**TASK ITEM**
The reply should repeat all of the data word for word, with no pictures.

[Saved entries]
————
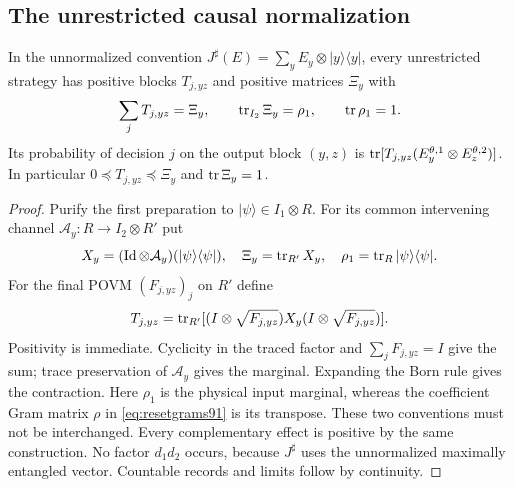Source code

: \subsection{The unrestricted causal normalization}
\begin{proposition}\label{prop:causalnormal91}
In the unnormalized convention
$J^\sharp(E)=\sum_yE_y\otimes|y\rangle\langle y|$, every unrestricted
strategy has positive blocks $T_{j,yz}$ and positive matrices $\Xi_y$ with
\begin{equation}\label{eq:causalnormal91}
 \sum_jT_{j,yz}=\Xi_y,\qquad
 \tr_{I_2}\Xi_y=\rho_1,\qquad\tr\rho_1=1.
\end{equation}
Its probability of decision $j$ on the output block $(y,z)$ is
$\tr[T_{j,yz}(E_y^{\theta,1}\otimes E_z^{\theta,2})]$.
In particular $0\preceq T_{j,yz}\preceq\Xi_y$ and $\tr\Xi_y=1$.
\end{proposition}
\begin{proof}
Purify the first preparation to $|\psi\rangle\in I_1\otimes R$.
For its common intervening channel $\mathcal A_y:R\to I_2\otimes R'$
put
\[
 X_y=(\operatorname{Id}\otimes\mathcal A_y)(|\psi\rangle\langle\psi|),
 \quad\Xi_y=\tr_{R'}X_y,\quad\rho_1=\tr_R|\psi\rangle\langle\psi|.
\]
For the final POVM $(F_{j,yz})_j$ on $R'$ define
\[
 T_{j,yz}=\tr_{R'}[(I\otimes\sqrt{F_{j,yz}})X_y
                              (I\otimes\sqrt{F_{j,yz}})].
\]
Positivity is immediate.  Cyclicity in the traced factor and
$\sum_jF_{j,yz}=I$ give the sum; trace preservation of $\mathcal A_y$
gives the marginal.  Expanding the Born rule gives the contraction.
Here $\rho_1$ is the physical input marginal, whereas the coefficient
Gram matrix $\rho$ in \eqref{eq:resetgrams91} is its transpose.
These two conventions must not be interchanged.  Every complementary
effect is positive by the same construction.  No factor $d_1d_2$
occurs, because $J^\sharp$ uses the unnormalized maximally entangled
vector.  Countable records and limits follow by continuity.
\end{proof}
————
**WRITTEN ANSWER**
Source code

: \subsection{The unrestricted causal normalization}
\begin{proposition}\label{prop:causalnormal91}
In the unnormalized convention
$J^\sharp(E)=\sum_yE_y\otimes|y\rangle\langle y|$, every unrestricted
strategy has positive blocks $T_{j,yz}$ and positive matrices $\Xi_y$ with
\begin{equation}\label{eq:causalnormal91}
 \sum_jT_{j,yz}=\Xi_y,\qquad
 \tr_{I_2}\Xi_y=\rho_1,\qquad\tr\rho_1=1.
\end{equation}
Its probability of decision $j$ on the output block $(y,z)$ is
$\tr[T_{j,yz}(E_y^{\theta,1}\otimes E_z^{\theta,2})]$.
In particular $0\preceq T_{j,yz}\preceq\Xi_y$ and $\tr\Xi_y=1$.
\end{proposition}
\begin{proof}
Purify the first preparation to $|\psi\rangle\in I_1\otimes R$.
For its common intervening channel $\mathcal A_y:R\to I_2\otimes R'$
put
\[
 X_y=(\operatorname{Id}\otimes\mathcal A_y)(|\psi\rangle\langle\psi|),
 \quad\Xi_y=\tr_{R'}X_y,\quad\rho_1=\tr_R|\psi\rangle\langle\psi|.
\]
For the final POVM $(F_{j,yz})_j$ on $R'$ define
\[
 T_{j,yz}=\tr_{R'}[(I\otimes\sqrt{F_{j,yz}})X_y
                              (I\otimes\sqrt{F_{j,yz}})].
\]
Positivity is immediate.  Cyclicity in the traced factor and
$\sum_jF_{j,yz}=I$ give the sum; trace preservation of $\mathcal A_y$
gives the marginal.  Expanding the Born rule gives the contraction.
Here $\rho_1$ is the physical input marginal, whereas the coefficient
Gram matrix $\rho$ in \eqref{eq:resetgrams91} is its transpose.
These two conventions must not be interchanged.  Every complementary
effect is positive by the same construction.  No factor $d_1d_2$
occurs, because $J^\sharp$ uses the unnormalized maximally entangled
vector.  Countable records and limits follow by continuity.
\end{proof}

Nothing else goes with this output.